Shared Responsibility and Individual Accountability - Planning the First Days of School

What an experience! The institutes in Hawaii in June and early July were packed full of enthusiastic and thoughtful educators. It was wonderful!

During the two day teacher institute Sandra Herbst and I focused our sharing on ways to involve students deeply in the assessment process so as to promote engagement and learning.  During the leaders institute we focused on indicators of application – what does it look like when adults involve students in every aspect of their learning by thoughtfully using assessment in the service of learning.

We made lots of connections to the beginning days of school and yet, as I was traveling home and thinking about schools starting in early August, I thought that this post might be particularly timely.

After all, clear expectations for behaviors help everyone. Students come to understand what is expected by both their peers and by the adults in the classroom. When students help establish the expectations, they understand and are more likely to act responsibly within the agreed upon limits. The first days of school are the ideal time to work together – in fact, the first hours of school are the best!

Consider these steps:

1.     Explain to students that communities that work well together have agreed upon ways to get things done, to get along with one another, and to take care of one another. Because we are a new community, we are going to work together to define the way our classroom community is going to operate.

2.     Ask the students to individually note a couple of ideas of things they think are important. Ask students if anyone has ideas they will share with the larger group. Record all ideas. Start a list on chart paper – large enough so everyone can see.

3.     Then arrange students into groups of three or four. Ask the groups to think about what else is important so they will feel valued and respected. Ask for someone in each group to make some notes so they can remember the ideas from their discussion. 

4.     Every few minutes, ask the groups to share the ideas that are surfacing. Record the ideas on the chart paper. If an idea surfaces that initially makes no sense to you, ask about it. “Tell me more about why this is an important idea for you and your group.” Often the elaboration surfaces more than one idea.
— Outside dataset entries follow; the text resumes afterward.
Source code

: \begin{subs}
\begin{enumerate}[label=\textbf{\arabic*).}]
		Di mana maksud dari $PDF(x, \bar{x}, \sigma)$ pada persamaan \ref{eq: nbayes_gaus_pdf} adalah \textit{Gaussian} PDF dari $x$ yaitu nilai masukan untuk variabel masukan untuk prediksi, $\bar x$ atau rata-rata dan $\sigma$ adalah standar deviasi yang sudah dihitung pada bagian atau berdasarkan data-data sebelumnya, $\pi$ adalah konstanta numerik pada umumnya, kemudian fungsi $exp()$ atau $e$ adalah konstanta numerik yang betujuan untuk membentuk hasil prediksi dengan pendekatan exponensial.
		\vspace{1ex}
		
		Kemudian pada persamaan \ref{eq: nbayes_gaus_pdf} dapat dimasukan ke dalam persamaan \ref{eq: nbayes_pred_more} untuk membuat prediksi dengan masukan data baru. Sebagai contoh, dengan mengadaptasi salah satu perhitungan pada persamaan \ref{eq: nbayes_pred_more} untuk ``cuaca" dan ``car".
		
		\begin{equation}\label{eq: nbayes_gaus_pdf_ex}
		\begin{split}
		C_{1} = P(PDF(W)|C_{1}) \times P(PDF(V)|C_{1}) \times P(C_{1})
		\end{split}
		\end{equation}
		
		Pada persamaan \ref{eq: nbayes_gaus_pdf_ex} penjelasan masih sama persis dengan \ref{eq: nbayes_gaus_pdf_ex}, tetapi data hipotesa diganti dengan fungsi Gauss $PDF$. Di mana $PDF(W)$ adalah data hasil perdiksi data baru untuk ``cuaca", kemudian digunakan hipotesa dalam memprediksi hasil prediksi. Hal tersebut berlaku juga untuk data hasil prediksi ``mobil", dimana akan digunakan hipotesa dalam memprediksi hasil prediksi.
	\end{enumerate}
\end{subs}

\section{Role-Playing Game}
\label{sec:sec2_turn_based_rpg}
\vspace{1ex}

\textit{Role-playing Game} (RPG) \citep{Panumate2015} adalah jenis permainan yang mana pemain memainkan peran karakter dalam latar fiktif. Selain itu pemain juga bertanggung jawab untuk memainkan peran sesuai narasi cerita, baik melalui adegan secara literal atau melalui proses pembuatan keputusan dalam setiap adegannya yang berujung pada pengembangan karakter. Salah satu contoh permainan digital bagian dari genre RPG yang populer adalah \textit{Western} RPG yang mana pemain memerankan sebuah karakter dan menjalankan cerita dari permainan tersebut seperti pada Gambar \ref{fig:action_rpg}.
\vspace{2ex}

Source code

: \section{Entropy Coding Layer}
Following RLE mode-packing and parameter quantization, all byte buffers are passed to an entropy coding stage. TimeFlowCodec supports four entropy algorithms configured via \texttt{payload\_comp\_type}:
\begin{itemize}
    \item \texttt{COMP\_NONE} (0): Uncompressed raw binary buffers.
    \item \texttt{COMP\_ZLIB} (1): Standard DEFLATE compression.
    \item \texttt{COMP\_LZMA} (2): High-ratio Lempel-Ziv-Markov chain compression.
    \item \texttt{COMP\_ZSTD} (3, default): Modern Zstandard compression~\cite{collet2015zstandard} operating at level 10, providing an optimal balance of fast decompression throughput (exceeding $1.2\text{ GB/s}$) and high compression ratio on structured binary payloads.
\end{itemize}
Record all the ideas. Be careful not to dismiss any idea. It is better to have duplicates at this point than to convey to a student that their thoughts ‘don’t matter.’

5.     Continue this process until all ideas have been surfaced and recorded. Don’t worry about letting this process continue over the first few days of school. Sometimes it takes that long to get everything surfaced. Every interaction that occurs in the community is potentially a source of ideas to debrief with the class. Interactions that both ‘work’ and ‘don’t work’ are equally valuable.

6.     Once all the ideas have been surfaced, it is time to group and sort them. A powerful process is to cut the ideas recorded on the chart paper into strips – one idea per strip. Have students each take one or two strips.  Each student is to find other students with strips that say similar things.  Once all the strips have been grouped, it is time to identify the ‘big idea’ that captures the strips in each group.  Then post the T-chart for all to see.

7.     Every hour or so, for the first few weeks, pause the class in session and ask them to consider each of the ideas on the chart. What evidence do they have that they are being a good member of the community? Do this frequently. It is important to prevent problems from occurring. If problems do occur then return to the list. What else do we need to add to our list so our classroom community doesn’t have this kind of problem again? Regularly ask students to reflect on the way the community is working.  Ask the students to write in their journals, post on the class bulletin board, and debrief during class meetings.

The classroom expectations, in this way, become gradually woven into the fabric of classroom interactions. Part of developing a community of learners is having everyone take responsibility for their actions. This process helps teachers and students build a safety net within which everyone can make positive decisions and become individually accountable for their actions.